NEWTOWN, CT--(Marketwired - Jul 7, 2016) - Halitron, Inc. (the "Company") (OTC PINK: HAON), an equity holding company implementing a roll-up of sales, marketing, and manufacturing businesses, today is excited to announce the finalizing of terms for funding its 2016 growth plan.
Halitron is well positioned for sales and profit growth in 2016. Its cash conversion cycle has been tested and proven but the critical part to the 2016 growth plan was closing on working capital. Management is pleased to announce the finalized plans for funding on a $300,000 debt financing in the form of a 3-year secured note payable at 6% interest.

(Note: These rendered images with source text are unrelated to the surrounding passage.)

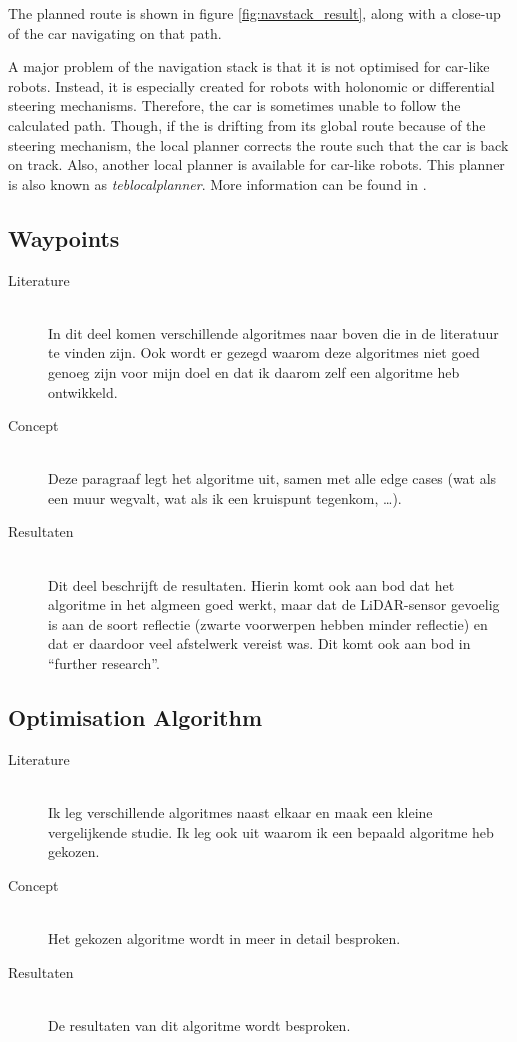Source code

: \documentclass[conference,a4paper]{IEEEtran}
\begin{document}
The planned route is shown in figure \ref{fig:navstack_result}, along with a close-up of the car navigating on that path. 

A major problem of the navigation stack is that it is not optimised for car-like robots. Instead, it is especially created for robots with holonomic or differential steering mechanisms. Therefore, the car is sometimes unable to follow the calculated path. Though, if the is drifting from its global route because of the steering mechanism, the local planner corrects the route such that the car is back on track. Also, another local planner is available for car-like robots. This planner is also known as \emph{teb\textunderscore local\textunderscore planner}. More information can be found in \cite{Rosmann2016}.



\subsection{Waypoints}
\begin{description}
\item[Literature] \hfill \\ In dit deel komen verschillende algoritmes naar boven die in de literatuur te vinden zijn. Ook wordt er gezegd waarom deze algoritmes niet goed genoeg zijn voor mijn doel en dat ik daarom zelf een algoritme heb ontwikkeld.

\item[Concept] \hfill \\ Deze paragraaf legt het algoritme uit, samen met alle edge cases (wat als een muur wegvalt, wat als ik een kruispunt tegenkom, \ldots).

\item[Resultaten] \hfill \\ Dit deel beschrijft de resultaten. Hierin komt ook aan bod dat het algoritme in het algmeen goed werkt, maar dat de LiDAR-sensor gevoelig is aan de soort reflectie (zwarte voorwerpen hebben minder reflectie) en dat er daardoor veel afstelwerk vereist was. Dit komt ook aan bod in “further research”.

\end{description}

\subsection{Optimisation Algorithm}
\begin{description}
\item[Literature] \hfill \\ Ik leg verschillende algoritmes naast elkaar en maak een kleine vergelijkende studie. Ik leg ook uit waarom ik een bepaald algoritme heb gekozen.

\item[Concept] \hfill \\ Het gekozen algoritme wordt in meer in detail besproken.

\item[Resultaten] \hfill \\ De resultaten van dit algoritme wordt besproken.

\end{description}
\end{document}
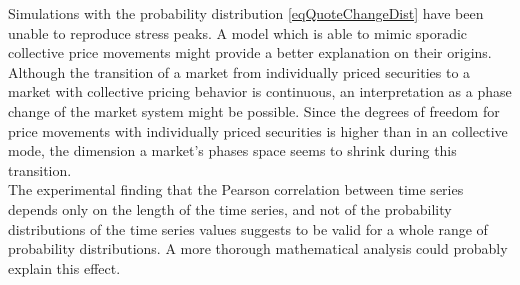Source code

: \documentclass[11pt,twoside,a4paper]{article}
\numberwithin{equation}{section}
\numberwithin{figure}{section}
\numberwithin{table}{section}
\begin{document}
Simulations with the probability distribution \eqref{eqQuoteChangeDist} have been unable to reproduce stress peaks. A model which is able to mimic sporadic collective price movements might provide a better explanation on their origins.\\

Although the transition of a market from individually priced securities to a market with collective pricing behavior is continuous, an interpretation as a phase change of the market system might be possible. Since the degrees of freedom for price movements with individually priced securities is higher than in an collective mode, the dimension a market's phases space seems to shrink during this transition.\\

The experimental finding that the Pearson correlation between time series depends only on the length of the time series, and not of the probability distributions of the time series values suggests to be valid for a whole range of probability distributions. A more thorough mathematical analysis could probably explain this effect.
{}

\end{document}
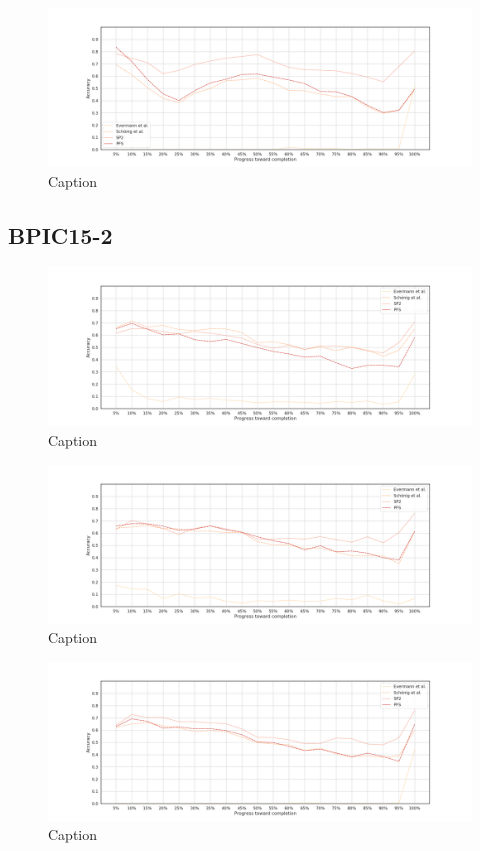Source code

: \begin{figure}[!htb]
    \centering
    \includegraphics[width=\textwidth]{gfx/stability/bpic2015_1/windowed_stability.png}
    \caption{Caption}
    \label{fig:my_label}
\end{figure}

\FloatBarrier
\subsection{BPIC15-2}
\begin{figure}[!htb]
    \centering
    \includegraphics[width=\textwidth]{gfx/stability/bpic2015_2/individual_stability.png}
    \caption{Caption}
    \label{fig:my_label}
\end{figure}
\begin{figure}[!htb]
    \centering
    \includegraphics[width=\textwidth]{gfx/stability/bpic2015_2/grouped_stability.png}
    \caption{Caption}
    \label{fig:my_label}
\end{figure}
\begin{figure}[!htb]
    \centering
    \includegraphics[width=\textwidth]{gfx/stability/bpic2015_2/padded_stability.png}
    \caption{Caption}
    \label{fig:my_label}
\end{figure}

"We have worked diligently for a year and half to position the business for sales and profit growth," comments Bernard Findley, Halitron's Chief Executive Officer. "The $300,000 in capital is expected to be deployed in a manner to accelerate sales and jump-start the factory to deliver goods in a timely manner. We intend to also re-focus on digital marketing, outbound calling, and evaluate new strategic markets where we could create additional sales. We are now forecasting sales to grow from $1.2 million in 2015 to $3 - $5 million in sales over the next 12 months as we commence our growth plan towards our $60M in sales acquisition pipeline working closely with new and larger financial partners to help support the evaluation, due diligence, and potential closing process."
The financing is not convertible or "toxic" in any way. The funding will be released in three separate tranches as milestones are met on future set dates during the third quarter of 2016. Halitron needs shareholder open market stock purchasing support with minimum thresholds of average closing share price of $.01 on July 15th, $.02 on August 15th, and $.03 on September 15th to receive debt financing.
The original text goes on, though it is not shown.